[WORK INSTRUCTIONS]: Set down every record once more, exactly as given.

[INFORMATION GIVEN]:
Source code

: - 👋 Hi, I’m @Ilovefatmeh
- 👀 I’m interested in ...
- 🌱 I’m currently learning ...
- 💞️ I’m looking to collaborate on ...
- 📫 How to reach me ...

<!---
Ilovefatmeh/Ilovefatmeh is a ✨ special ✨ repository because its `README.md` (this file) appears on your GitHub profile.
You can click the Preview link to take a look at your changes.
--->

[YOUR SOLUTION]:
Source code

: - 👋 Hi, I’m @Ilovefatmeh
- 👀 I’m interested in ...
- 🌱 I’m currently learning ...
- 💞️ I’m looking to collaborate on ...
- 📫 How to reach me ...

<!---
Ilovefatmeh/Ilovefatmeh is a ✨ special ✨ repository because its `README.md` (this file) appears on your GitHub profile.
You can click the Preview link to take a look at your changes.
--->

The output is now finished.